The SCI is a tripartite Memorandum of Understanding (MOU) was signed by the Secretary to the Ministry of Finance Dr. R.H.S. Samaratunga with Secretaries of relevant line Ministries and the Chairmen on behalf of the Board of Directors of the respective SOBEs.

It is expected to improve financial efficiency through improved corporate practices, introduce innovative financing, maintain strong and prudent financial management, offer exposure to competitiveness and international best-practices and create effective human resource management while enhancing public accountability.

Moreover, SCI contains key performance indicators linked to Corporate Plan, Action Plan and Annual Budget of the SOEs spread over three years’ time horizon.In addition, the impact of all noncommercial operations of the SOEs is also taken into account and included in the SCI.

The effectiveness of the SCI process will depend fundamentally on to what extent the SCI will be used as their own management tool by the selected SOEs and the Line Ministries. Progress of SCIs are monitored by PED and the PED submits a progress report to the Cabinet of Ministers periodically.

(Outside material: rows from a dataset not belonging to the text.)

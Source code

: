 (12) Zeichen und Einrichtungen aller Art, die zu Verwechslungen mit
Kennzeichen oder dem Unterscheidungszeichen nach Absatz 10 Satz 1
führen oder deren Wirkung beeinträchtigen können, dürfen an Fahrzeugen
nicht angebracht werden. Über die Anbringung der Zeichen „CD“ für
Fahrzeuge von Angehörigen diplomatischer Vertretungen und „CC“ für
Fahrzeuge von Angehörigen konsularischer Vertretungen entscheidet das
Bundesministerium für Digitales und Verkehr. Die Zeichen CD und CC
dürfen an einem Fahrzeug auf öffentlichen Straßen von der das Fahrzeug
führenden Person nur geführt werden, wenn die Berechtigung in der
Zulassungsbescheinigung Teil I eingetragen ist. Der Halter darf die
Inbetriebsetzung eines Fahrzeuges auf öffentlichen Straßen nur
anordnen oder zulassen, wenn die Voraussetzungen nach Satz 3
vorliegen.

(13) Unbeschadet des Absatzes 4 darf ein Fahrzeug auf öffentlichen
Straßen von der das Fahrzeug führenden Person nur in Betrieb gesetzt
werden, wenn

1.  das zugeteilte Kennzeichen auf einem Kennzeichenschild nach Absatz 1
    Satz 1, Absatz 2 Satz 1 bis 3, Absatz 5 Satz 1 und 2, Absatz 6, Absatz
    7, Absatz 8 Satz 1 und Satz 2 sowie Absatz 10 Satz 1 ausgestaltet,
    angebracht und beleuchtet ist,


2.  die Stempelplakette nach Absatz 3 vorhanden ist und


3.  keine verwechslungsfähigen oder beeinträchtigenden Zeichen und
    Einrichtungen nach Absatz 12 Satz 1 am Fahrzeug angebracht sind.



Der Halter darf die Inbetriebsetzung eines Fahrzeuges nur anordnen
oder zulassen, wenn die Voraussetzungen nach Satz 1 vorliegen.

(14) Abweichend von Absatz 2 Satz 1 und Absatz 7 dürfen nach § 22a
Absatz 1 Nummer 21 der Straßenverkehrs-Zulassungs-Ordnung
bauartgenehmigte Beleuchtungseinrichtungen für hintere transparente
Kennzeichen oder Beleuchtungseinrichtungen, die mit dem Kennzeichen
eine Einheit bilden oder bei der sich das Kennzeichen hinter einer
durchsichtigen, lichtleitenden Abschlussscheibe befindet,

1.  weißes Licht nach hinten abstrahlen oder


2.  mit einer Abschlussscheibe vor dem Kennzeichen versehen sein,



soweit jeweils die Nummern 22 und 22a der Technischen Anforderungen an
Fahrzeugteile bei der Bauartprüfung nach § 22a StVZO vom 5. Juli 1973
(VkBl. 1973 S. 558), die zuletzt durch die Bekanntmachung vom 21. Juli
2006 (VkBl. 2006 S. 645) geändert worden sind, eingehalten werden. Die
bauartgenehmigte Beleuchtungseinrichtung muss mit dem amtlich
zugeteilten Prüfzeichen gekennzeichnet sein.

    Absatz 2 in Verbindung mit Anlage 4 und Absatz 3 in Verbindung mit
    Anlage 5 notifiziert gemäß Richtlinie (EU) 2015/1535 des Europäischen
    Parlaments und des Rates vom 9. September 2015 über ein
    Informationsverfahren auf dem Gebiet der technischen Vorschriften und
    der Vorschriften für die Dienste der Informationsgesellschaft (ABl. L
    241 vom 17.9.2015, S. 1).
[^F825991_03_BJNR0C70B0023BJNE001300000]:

On the success of the implementation of this programme, the government is expecting to extend this move for the other 400 SOEs as well by time to time.

Addressing the gathering, Finance Minister Mangala Samaraweera said the main objective of this move is to make these institutions profitable by increasing their productivity and financial position which will defiantly help to minimize the burdens bear up by the Treasury.

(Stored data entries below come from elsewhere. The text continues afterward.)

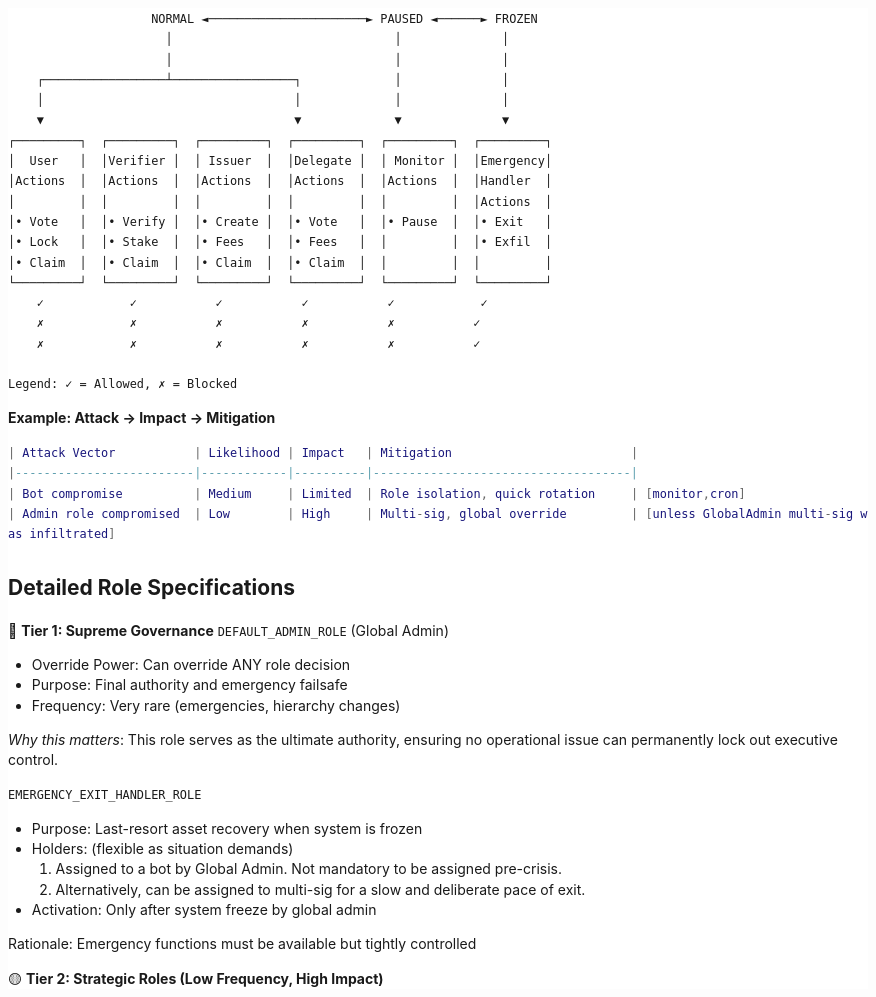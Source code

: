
 ```
                    NORMAL ◄──────────────────────► PAUSED ◄──────► FROZEN
                      │                               │              │
                      │                               │              │
    ┌─────────────────┴─────────────────┐             │              │
    │                                   │             │              │
    ▼                                   ▼             ▼              ▼
┌─────────┐  ┌─────────┐  ┌─────────┐  ┌─────────┐  ┌─────────┐  ┌─────────┐
│  User   │  │Verifier │  │ Issuer  │  │Delegate │  │ Monitor │  │Emergency│
│Actions  │  │Actions  │  │Actions  │  │Actions  │  │Actions  │  │Handler  │
│         │  │         │  │         │  │         │  │         │  │Actions  │
│• Vote   │  │• Verify │  │• Create │  │• Vote   │  │• Pause  │  │• Exit   │
│• Lock   │  │• Stake  │  │• Fees   │  │• Fees   │  │         │  │• Exfil  │
│• Claim  │  │• Claim  │  │• Claim  │  │• Claim  │  │         │  │         │
└─────────┘  └─────────┘  └─────────┘  └─────────┘  └─────────┘  └─────────┘
    ✓            ✓           ✓           ✓           ✓            ✓
    ✗            ✗           ✗           ✗           ✗           ✓
    ✗            ✗           ✗           ✗           ✗           ✓

Legend: ✓ = Allowed, ✗ = Blocked
```

**Example: Attack -> Impact -> Mitigation**

```lua
| Attack Vector           | Likelihood | Impact   | Mitigation                         |
|-------------------------|------------|----------|------------------------------------|
| Bot compromise          | Medium     | Limited  | Role isolation, quick rotation     | [monitor,cron]
| Admin role compromised  | Low        | High     | Multi-sig, global override         | [unless GlobalAdmin multi-sig was infiltrated]
```

## Detailed Role Specifications

🔴 **Tier 1: Supreme Governance**
`DEFAULT_ADMIN_ROLE` (Global Admin)
- Override Power: Can override ANY role decision
- Purpose: Final authority and emergency failsafe
- Frequency: Very rare (emergencies, hierarchy changes)

*Why this matters*: This role serves as the ultimate authority, ensuring no operational issue can permanently lock out executive control.

`EMERGENCY_EXIT_HANDLER_ROLE`
- Purpose: Last-resort asset recovery when system is frozen
- Holders: (flexible as situation demands)
  1. Assigned to a bot by Global Admin. Not mandatory to be assigned pre-crisis. 
  2. Alternatively, can be assigned to multi-sig for a slow and deliberate pace of exit.
- Activation: Only after system freeze by global admin

Rationale: Emergency functions must be available but tightly controlled

🟡 **Tier 2: Strategic Roles (Low Frequency, High Impact)**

He said most of these institutions have been running at a loss. In 2018, 20 public intuitions out of 52 incurred a loss of nearly Rs.26 billion. What we want is to amend these and move forward without burdening the general public. We want to ensure the people are not burdened and their funds are being utilized for the development of the country and not for covering the loss of public institutions. That is why we implemented this move which would enable to contribute positively to the strategically important SOBEs towards the contribution making to the GDP of the country,” the Minister said.